• **Work item**
Sift the material for lines containing "with", and return them.

• **Dataset content**
====

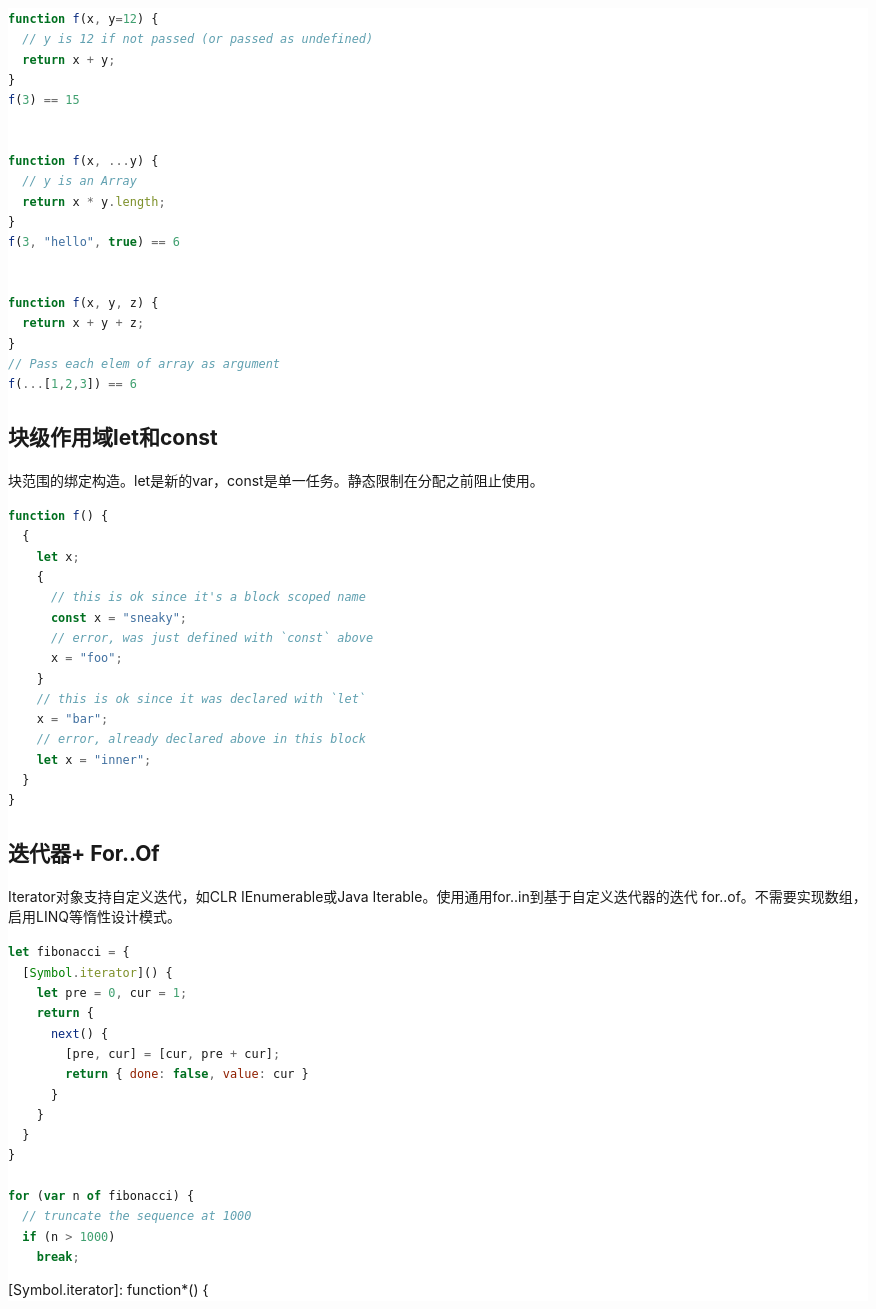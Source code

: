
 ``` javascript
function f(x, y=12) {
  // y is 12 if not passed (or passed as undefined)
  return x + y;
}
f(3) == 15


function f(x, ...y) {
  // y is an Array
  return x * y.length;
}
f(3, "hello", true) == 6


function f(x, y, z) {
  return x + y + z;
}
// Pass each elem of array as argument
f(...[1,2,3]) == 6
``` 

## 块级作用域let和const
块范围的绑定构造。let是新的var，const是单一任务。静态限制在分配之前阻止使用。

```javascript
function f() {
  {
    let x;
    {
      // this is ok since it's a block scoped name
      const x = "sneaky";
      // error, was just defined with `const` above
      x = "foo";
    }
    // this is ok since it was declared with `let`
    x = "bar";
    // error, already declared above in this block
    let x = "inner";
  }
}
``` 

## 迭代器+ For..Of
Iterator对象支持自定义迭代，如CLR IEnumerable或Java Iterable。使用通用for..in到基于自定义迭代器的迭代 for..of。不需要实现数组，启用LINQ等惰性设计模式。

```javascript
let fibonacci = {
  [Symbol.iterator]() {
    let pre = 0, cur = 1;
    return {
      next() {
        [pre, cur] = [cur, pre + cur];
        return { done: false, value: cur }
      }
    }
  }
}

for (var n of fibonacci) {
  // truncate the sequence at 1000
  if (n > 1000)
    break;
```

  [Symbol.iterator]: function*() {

====

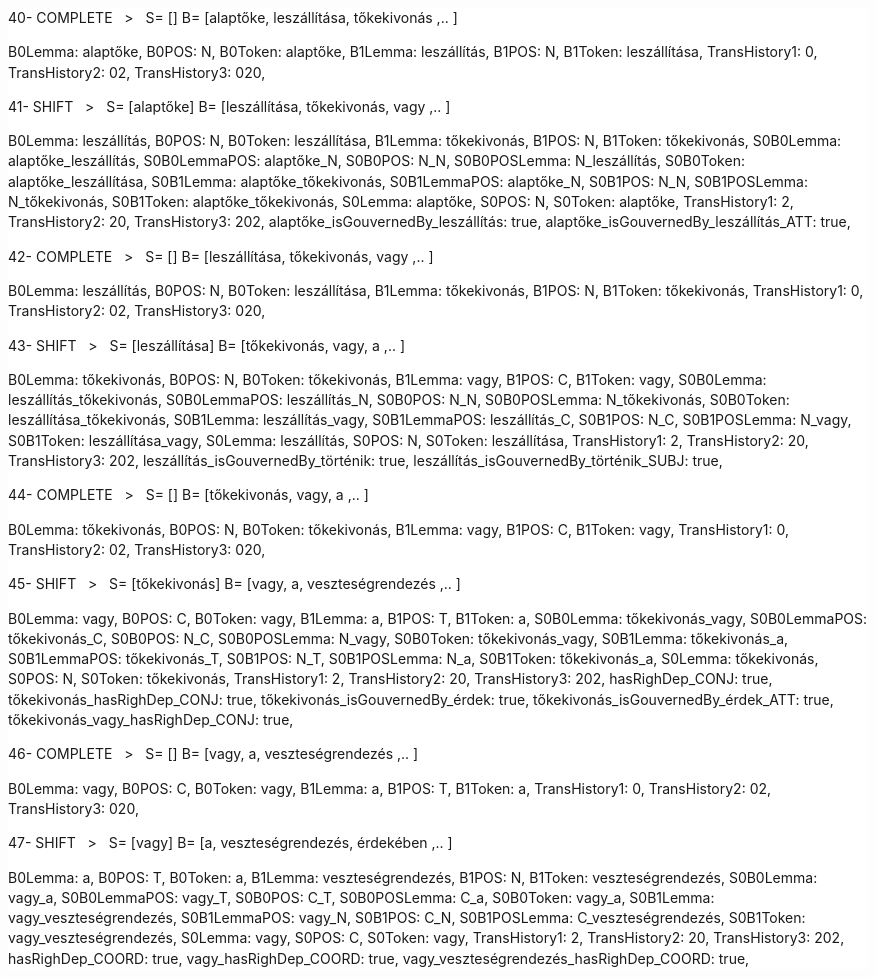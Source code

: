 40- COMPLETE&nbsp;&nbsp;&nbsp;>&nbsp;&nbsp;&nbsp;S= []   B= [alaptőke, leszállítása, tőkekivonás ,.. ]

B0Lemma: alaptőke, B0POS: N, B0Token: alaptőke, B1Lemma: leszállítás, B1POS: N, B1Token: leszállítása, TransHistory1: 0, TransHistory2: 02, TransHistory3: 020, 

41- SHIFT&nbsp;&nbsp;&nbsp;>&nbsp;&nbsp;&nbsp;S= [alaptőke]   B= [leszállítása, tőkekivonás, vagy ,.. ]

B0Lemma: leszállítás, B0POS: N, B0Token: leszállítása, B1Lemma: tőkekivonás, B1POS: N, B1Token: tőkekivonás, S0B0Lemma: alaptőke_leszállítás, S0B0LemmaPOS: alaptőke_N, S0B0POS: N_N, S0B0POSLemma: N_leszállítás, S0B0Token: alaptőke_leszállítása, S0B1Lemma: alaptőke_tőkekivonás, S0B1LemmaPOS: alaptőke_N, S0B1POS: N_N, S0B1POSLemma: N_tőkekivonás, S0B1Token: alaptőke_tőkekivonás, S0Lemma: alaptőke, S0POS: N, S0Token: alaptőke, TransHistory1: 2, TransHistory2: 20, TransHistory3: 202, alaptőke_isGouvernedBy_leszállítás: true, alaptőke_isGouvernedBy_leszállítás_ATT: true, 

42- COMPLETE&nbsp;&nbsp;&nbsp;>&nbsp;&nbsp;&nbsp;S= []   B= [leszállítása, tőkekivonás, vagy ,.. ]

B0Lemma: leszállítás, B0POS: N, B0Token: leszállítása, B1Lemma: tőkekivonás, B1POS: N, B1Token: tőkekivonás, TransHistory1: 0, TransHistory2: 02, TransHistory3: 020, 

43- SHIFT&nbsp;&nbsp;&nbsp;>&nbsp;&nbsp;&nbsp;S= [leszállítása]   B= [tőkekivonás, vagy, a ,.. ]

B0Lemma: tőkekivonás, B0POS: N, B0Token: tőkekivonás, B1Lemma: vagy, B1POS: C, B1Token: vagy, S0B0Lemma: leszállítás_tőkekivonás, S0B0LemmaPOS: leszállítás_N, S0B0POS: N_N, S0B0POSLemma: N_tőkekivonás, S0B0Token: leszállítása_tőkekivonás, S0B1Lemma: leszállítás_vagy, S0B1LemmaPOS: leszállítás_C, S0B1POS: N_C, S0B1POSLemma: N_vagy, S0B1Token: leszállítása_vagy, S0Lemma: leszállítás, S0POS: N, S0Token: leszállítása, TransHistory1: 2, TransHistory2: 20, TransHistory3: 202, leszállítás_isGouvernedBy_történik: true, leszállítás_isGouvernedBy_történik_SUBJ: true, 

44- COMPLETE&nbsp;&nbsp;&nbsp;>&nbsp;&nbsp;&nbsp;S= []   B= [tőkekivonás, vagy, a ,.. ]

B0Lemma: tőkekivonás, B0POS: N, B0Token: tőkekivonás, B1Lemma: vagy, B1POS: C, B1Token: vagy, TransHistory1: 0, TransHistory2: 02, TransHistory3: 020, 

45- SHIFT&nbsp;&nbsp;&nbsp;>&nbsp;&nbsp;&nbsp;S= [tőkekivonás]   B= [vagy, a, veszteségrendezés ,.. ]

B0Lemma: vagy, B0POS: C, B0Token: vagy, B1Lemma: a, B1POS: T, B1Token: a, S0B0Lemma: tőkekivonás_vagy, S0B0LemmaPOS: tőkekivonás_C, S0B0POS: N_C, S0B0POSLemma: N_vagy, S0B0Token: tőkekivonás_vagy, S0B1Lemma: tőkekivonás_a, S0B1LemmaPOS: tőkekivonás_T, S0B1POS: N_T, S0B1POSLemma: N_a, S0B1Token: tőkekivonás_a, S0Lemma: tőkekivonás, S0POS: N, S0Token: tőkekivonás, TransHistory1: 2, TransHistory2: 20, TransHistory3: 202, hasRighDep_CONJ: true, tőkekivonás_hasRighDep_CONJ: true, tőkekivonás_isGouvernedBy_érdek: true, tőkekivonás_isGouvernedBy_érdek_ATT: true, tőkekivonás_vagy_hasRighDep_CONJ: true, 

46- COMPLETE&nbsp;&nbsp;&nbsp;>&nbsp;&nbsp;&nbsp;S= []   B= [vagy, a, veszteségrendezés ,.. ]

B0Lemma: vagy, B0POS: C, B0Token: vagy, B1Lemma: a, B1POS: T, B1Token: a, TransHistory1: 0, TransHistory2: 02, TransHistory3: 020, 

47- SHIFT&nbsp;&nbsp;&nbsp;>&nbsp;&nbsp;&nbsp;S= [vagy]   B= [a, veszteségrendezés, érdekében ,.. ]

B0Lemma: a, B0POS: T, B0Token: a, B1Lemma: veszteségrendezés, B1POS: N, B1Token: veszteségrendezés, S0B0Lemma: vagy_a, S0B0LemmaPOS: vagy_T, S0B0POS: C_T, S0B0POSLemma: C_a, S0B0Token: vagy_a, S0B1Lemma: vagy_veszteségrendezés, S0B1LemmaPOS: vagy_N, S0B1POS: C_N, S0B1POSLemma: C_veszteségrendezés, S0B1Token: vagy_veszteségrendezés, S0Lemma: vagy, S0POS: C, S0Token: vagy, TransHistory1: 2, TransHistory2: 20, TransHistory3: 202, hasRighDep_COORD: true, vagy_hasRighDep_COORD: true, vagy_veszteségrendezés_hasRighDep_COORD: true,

====

• **Your response**
      // error, was just defined with `const` above
    // this is ok since it was declared with `let`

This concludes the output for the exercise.